> **PROBLEM REQUIREMENTS**
Search the material below for "three" and copy every line where it occurs.
=== DATA IN THIS EXERCISE ===
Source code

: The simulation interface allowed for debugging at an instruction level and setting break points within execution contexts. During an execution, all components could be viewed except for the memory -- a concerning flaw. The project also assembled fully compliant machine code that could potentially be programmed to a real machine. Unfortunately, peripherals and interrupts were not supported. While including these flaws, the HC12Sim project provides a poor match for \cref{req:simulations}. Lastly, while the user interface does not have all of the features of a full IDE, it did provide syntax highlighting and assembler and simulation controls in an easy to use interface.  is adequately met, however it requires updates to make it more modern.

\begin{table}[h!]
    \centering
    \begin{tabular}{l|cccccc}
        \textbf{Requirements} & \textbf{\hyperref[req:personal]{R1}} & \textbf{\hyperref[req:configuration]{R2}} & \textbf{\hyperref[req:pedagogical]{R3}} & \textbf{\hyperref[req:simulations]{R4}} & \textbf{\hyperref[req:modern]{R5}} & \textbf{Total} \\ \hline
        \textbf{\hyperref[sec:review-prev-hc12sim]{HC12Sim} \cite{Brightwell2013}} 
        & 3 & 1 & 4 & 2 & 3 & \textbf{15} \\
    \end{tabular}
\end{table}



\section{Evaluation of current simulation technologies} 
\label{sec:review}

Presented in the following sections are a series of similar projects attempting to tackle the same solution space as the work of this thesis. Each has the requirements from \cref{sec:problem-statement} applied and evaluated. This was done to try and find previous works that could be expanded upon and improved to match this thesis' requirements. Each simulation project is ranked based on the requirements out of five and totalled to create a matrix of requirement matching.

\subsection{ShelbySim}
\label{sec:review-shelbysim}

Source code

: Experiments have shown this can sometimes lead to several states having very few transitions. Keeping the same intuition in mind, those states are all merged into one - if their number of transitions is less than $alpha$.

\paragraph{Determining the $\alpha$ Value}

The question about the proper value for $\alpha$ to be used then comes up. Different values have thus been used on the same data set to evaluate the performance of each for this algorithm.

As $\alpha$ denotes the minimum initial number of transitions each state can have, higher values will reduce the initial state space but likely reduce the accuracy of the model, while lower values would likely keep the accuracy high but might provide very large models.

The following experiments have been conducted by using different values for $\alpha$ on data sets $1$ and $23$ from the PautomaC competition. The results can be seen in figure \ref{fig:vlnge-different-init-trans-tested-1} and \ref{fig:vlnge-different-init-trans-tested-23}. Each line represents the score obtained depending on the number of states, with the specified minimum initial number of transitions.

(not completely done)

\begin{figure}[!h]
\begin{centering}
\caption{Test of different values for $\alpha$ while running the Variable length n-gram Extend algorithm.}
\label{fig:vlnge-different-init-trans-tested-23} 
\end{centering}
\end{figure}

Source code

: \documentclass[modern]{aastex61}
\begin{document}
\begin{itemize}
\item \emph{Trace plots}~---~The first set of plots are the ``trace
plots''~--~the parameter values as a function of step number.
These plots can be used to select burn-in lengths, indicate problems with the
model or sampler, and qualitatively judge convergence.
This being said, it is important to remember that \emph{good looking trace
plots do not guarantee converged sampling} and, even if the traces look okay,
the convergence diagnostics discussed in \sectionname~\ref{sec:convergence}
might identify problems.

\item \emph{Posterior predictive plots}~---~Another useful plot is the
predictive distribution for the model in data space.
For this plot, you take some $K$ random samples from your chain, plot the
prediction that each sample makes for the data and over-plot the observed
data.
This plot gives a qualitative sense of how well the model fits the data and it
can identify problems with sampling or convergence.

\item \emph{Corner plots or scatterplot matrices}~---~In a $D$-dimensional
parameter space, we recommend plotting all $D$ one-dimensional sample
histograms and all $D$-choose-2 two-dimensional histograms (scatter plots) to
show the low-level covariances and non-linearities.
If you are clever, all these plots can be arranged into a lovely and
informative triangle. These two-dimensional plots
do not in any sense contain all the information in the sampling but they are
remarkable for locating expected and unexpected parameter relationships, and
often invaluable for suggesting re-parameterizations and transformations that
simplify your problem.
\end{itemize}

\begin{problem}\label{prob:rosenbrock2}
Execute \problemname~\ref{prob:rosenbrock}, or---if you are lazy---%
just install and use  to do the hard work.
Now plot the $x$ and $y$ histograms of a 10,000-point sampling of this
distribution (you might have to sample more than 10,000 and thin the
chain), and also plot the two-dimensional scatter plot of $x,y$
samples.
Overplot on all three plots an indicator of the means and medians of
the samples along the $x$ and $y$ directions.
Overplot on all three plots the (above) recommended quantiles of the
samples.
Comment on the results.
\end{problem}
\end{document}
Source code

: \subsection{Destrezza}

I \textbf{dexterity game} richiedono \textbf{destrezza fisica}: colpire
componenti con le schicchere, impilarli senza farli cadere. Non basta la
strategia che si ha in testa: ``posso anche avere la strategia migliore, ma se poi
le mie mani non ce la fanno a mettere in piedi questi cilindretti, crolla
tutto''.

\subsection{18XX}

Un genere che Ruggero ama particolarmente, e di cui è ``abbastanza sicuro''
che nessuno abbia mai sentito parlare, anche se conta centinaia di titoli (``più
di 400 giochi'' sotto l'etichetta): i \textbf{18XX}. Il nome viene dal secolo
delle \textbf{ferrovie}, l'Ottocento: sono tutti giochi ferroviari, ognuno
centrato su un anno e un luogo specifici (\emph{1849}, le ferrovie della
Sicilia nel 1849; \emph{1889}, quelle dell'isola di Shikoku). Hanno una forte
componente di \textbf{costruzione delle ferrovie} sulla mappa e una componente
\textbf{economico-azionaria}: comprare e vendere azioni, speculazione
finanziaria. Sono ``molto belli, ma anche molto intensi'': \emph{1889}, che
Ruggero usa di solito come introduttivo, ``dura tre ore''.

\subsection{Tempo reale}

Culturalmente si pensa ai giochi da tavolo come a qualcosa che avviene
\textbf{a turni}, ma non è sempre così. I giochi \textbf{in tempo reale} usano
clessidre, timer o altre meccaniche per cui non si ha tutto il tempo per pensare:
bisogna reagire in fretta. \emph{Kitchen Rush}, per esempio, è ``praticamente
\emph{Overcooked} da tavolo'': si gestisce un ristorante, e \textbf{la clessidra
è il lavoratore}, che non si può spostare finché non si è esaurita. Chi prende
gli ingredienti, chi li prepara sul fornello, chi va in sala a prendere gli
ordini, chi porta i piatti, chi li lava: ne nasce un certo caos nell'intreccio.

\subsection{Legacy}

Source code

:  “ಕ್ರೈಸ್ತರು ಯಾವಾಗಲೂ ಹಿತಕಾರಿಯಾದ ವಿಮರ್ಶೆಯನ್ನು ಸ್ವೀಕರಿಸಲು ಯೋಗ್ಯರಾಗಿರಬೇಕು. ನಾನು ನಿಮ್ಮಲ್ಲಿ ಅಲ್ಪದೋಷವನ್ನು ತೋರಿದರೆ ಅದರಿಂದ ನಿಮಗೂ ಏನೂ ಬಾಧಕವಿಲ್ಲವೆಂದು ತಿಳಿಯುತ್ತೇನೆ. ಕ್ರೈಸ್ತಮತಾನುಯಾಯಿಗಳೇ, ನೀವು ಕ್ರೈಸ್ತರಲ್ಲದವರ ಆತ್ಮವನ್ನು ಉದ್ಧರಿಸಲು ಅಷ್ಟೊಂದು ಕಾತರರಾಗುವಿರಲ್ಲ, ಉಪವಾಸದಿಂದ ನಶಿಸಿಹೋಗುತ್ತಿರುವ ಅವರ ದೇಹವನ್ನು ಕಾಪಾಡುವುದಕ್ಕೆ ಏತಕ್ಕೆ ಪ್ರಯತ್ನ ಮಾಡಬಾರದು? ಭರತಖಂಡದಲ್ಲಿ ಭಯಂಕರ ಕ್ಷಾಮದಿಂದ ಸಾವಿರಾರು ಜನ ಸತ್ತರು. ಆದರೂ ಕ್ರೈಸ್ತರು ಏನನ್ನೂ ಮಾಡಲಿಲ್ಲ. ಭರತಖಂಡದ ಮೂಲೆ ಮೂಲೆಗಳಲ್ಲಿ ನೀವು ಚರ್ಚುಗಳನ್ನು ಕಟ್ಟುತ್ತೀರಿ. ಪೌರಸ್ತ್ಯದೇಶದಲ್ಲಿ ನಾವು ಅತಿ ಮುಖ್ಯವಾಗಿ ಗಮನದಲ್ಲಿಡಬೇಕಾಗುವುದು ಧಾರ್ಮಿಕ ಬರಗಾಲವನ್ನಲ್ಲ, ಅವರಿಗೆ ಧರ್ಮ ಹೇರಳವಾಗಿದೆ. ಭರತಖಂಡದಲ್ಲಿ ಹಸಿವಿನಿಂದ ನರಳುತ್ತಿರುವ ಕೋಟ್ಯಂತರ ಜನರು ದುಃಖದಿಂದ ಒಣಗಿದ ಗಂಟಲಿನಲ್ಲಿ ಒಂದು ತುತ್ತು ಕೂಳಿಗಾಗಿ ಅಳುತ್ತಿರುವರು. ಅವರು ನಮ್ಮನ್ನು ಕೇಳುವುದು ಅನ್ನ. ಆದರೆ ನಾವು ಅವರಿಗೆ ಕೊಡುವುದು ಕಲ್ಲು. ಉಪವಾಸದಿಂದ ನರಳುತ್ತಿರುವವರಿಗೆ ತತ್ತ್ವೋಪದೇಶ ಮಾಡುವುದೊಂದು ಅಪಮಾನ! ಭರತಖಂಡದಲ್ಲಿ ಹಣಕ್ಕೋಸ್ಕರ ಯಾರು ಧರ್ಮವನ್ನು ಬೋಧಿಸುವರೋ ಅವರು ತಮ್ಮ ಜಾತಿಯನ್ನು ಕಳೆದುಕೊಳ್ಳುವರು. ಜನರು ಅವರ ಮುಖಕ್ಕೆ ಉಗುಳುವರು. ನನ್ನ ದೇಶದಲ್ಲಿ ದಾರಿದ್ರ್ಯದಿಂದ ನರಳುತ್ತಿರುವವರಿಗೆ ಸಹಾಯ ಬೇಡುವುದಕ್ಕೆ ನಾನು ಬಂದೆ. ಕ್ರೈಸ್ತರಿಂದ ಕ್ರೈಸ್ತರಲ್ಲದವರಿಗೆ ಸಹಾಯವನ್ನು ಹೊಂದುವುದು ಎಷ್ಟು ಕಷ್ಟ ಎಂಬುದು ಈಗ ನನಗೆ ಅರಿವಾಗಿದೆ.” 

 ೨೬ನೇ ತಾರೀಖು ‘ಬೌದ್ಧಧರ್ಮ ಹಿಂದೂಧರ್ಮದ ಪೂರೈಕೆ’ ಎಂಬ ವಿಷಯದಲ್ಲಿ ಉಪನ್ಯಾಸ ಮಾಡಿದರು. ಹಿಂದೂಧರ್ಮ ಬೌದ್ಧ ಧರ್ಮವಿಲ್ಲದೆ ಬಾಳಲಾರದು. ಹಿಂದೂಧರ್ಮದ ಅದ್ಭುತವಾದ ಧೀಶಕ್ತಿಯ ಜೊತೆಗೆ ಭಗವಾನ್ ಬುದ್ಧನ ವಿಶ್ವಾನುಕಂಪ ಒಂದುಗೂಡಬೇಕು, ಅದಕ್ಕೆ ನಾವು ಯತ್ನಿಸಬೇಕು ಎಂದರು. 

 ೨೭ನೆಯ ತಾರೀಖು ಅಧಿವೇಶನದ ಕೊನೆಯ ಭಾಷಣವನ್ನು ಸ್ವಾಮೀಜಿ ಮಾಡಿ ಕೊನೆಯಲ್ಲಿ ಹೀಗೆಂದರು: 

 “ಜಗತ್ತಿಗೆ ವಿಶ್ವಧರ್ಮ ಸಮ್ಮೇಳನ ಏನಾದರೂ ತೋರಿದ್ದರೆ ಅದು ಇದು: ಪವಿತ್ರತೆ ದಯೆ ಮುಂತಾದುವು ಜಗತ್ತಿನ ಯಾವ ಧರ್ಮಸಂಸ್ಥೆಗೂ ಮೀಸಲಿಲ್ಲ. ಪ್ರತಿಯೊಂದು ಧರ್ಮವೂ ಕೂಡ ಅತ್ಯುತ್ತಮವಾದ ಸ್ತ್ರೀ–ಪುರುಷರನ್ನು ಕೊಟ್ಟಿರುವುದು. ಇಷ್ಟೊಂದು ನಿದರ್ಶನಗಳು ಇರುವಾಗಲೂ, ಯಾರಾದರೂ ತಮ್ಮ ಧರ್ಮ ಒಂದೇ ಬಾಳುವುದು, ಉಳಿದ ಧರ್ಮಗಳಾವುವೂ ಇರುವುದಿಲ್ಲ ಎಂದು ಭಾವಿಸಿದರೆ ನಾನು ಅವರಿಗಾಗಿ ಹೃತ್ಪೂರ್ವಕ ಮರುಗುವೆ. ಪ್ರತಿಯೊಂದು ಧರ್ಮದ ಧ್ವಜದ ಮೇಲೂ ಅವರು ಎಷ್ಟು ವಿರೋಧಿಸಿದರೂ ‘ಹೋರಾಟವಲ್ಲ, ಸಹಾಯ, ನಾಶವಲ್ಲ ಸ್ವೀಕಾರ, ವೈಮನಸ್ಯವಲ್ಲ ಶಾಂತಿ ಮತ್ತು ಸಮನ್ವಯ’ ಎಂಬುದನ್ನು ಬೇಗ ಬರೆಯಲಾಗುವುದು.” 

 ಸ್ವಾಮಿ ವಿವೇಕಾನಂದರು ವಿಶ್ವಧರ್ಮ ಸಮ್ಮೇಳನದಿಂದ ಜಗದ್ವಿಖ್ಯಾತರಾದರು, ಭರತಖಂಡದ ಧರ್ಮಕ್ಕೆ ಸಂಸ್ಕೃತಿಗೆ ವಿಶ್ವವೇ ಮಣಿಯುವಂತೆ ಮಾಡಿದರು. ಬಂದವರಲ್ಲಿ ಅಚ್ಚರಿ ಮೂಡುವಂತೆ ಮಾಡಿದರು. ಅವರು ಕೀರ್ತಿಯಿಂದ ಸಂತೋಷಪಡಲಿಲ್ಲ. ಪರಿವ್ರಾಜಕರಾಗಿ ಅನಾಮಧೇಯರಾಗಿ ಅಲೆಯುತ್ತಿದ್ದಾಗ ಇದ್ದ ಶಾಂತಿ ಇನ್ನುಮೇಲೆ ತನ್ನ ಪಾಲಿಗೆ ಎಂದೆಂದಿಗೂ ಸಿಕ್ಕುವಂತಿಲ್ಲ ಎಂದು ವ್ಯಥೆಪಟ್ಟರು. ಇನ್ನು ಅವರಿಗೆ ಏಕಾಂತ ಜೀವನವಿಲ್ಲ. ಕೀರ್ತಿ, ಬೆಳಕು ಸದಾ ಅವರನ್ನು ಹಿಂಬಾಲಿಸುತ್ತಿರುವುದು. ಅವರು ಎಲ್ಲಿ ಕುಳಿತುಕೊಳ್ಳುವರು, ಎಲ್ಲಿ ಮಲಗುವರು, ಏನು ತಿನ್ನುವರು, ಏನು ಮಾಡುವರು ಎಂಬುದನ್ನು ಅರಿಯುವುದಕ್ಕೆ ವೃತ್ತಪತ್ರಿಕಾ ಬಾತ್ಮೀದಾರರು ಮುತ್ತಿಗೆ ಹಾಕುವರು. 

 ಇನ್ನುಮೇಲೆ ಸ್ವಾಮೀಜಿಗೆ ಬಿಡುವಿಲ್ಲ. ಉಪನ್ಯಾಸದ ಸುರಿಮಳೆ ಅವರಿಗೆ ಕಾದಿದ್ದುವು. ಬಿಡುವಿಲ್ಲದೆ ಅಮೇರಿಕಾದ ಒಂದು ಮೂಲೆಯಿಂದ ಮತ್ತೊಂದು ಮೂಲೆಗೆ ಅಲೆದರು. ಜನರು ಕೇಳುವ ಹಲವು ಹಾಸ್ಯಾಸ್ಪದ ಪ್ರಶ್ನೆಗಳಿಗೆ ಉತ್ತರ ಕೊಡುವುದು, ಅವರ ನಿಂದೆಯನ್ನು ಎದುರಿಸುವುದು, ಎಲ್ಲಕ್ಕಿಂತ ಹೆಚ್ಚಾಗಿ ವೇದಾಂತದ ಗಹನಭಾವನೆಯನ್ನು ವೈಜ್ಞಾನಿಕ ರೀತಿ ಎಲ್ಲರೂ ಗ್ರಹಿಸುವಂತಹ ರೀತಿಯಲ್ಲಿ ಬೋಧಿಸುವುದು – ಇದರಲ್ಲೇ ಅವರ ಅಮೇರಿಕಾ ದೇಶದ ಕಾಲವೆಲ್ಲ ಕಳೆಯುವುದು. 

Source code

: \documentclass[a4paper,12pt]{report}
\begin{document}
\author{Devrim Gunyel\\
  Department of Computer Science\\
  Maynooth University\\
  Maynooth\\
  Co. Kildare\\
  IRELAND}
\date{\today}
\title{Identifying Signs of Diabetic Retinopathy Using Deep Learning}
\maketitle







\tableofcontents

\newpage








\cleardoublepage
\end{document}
===
> **EXPECTED ANSWER**
Overplot on all three plots an indicator of the means and medians of
Overplot on all three plots the (above) recommended quantiles of the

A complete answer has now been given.